Intended Implicatures?

by Michael S. Kaplan, published on 2006/09/24 03:01 -04:00, original URI: http://blogs.msdn.com/b/michkap/archive/2006/09/24/768343.aspx


I was thinking about Bill Poser's Unintended Implicatures over on Language Log from earlier this month and it occurred to me how often this happens in Microsoft products.

I mean, can't almost the entire product lifetime of Microsoft Access and Jet database with people implicitly believing that they are unstable and easy to corrupt be based on the simple fact that both Access and Jet (in documentation, UI, and error messages) refer to:

What were they thinking? What are they still thinking? I mean, they still have not rushed to fix this, despite nearly a decade and a half of feedback on the topic. Just think, the whole industry might have complained about how over-cautious Access is, or even how paranoid. But the combination of error messages not complsining of corruption and documentation calling the process verification rather than repair could have made a huge difference.

When I have mentioned it to people on the Access team as high up in the food chain as Craig Unger (who was a PUM for Access at the time) or Richard McAniff (VP for Access and Excel), they did not disagree and said that people had noticed this in the past, but it is hard to change the momentum of what people think now. I definitely never got the sense that anyone was going to change anything....

Certainly Bill's thoughts a few days later on how Microsoft Redefines "Genuine" are yet another example of this phenomenon (though Bill did not call it such at the time). When I install Vista and before I have activated it, the UI claims it is not genuine. The same things happens if I do to the download site and try to download something that requires a "Genuine" copy of Windows.

Who decided to call Windows with an unknown status NOT GENUINE and Windows that has been verified as valid GENUINE? Isn't that naming scheme implying a guilty until proven innocent rather than the other way around? And as amusing this might be for an internal version of Vista that I just built myself, it is probably not nearly as likely to funny for someone who will buy the product once it is available externally.

I remember seeing a presentation about WGA in the early days (MSKLC was slated as requiring WGA to download while MSLU was not, and I wanted to see what they were talking about). I saw that my old friend from the early days (when I was a contract Access dev and he was in developer marketing) David Lazar (Director of Genuine Windows), and I talked to him after the presentation and pointed out the problem here in the language. He didn't disagree with me, and even pointed out others had suggested as much in the past, but I got the feeling that nothing was going to change (and nothing has, of course).

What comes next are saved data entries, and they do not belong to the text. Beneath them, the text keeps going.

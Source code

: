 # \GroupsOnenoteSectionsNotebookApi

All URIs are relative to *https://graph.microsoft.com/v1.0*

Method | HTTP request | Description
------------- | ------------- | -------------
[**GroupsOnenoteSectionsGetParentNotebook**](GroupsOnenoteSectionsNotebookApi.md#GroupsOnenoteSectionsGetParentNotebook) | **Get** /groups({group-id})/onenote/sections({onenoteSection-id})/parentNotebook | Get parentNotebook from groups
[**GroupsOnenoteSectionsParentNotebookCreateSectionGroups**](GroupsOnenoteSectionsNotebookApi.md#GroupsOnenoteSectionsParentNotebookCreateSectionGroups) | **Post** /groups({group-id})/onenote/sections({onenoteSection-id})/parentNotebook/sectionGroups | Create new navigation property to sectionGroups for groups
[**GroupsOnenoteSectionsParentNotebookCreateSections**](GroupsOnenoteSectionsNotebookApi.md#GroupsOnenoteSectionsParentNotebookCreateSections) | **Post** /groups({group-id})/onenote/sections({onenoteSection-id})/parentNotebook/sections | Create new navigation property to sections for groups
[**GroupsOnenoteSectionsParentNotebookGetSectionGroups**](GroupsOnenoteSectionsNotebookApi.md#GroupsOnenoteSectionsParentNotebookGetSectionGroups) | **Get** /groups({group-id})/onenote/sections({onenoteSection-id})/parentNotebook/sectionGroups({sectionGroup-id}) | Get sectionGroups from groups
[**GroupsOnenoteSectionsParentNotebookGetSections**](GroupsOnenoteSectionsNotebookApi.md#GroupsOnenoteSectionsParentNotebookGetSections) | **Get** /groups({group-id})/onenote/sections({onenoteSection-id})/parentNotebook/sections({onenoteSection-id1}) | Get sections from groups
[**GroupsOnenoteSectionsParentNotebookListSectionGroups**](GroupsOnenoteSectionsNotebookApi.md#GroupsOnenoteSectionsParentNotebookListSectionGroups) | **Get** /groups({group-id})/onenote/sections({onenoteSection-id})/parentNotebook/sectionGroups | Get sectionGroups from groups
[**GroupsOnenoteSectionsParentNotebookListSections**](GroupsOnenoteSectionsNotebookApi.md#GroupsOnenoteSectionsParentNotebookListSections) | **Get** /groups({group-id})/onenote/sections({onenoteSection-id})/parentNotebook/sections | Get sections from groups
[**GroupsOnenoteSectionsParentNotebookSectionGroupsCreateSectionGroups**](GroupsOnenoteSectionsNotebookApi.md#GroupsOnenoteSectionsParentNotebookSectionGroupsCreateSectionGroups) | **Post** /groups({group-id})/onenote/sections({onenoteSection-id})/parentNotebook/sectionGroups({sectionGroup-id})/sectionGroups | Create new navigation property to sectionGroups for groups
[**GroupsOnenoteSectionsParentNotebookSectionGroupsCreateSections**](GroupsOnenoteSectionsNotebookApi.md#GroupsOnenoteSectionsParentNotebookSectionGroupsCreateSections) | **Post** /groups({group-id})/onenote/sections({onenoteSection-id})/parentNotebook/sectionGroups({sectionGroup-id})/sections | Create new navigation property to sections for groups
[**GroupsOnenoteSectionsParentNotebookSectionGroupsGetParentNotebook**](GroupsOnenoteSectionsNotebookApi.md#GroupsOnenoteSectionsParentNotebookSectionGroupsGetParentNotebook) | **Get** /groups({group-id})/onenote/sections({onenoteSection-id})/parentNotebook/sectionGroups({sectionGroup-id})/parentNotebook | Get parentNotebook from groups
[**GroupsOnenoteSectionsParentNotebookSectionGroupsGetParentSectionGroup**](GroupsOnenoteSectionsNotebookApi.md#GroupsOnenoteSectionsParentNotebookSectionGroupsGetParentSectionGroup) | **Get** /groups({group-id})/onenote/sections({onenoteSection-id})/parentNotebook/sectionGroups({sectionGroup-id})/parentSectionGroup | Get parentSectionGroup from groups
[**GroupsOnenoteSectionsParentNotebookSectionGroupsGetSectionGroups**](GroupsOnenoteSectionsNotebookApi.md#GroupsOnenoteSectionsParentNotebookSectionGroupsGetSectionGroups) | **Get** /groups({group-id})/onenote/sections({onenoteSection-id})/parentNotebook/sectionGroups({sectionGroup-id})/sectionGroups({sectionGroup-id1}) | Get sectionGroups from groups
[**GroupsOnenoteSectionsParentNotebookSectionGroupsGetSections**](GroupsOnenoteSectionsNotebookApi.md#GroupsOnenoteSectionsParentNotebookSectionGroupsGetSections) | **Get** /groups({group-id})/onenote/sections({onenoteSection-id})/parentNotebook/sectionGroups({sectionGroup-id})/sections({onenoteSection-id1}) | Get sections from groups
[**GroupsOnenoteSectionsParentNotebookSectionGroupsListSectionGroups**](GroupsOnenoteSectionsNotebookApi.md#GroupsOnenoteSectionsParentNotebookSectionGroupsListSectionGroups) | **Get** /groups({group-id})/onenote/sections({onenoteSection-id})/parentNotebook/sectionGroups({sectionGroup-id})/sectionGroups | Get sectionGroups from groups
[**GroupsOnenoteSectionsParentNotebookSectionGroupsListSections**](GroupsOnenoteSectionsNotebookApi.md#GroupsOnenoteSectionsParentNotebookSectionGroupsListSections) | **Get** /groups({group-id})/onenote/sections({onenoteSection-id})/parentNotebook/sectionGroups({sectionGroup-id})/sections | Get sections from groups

Now in these cases and others like them in Microsoft, I can hardly claim to be the sole voice of reason -- I have even been told point blank that others had noticed the unintended negative consequences of chosen language. And of course no one can call it unintended at this point since if you know about something then at some point it really can't be unintentional, even if it was unintentional at first.

I suppose it is hard to change the messaging and terminology later, though folks have no problem doing it when it is strategic (like NGWS to .NET, for example).

I could be cynical about it and assume it may just be that marketing does not like to change the messaging if it is not on their own terms and in their own time, and that product teams like to avoid changing terminology on existing features.

Or I could put on an anti-Microsoft hat and assume that even internally people at Microsoft think Jet does corrupt and users are pirates until proven genuine. 

But I am just naive enough to think that it has got to be due to something deeper than that....

I just don't know what it is yet. :-)

 

This post brought to you by сан (U+182d, a.k.a. MONGOLIAN LETTER GA)


# Aaron Ballman on 24 Sep 2006 12:26 PM:

I totally agree that this "Genuine" snafu is a terrible idea.  It's going to scare people who have no reason to be scared, like my mom.  She will dutifully go to update her OS because her son told her that's the best thing she can do, and the first time she goes to do that, she's going to perceive that the computer is telling her she's running something fake.  What's more, she's not going to bother reading any of the helpful descriptive text which talks about the MS definition of "Genuine" because she's a typical user: she doesn't read anything but titles/captions unless she's stumped as to how to do something.

referenced by

2015/03/24 Only Microsoft could snatch defeat out of the jaws of victory that way....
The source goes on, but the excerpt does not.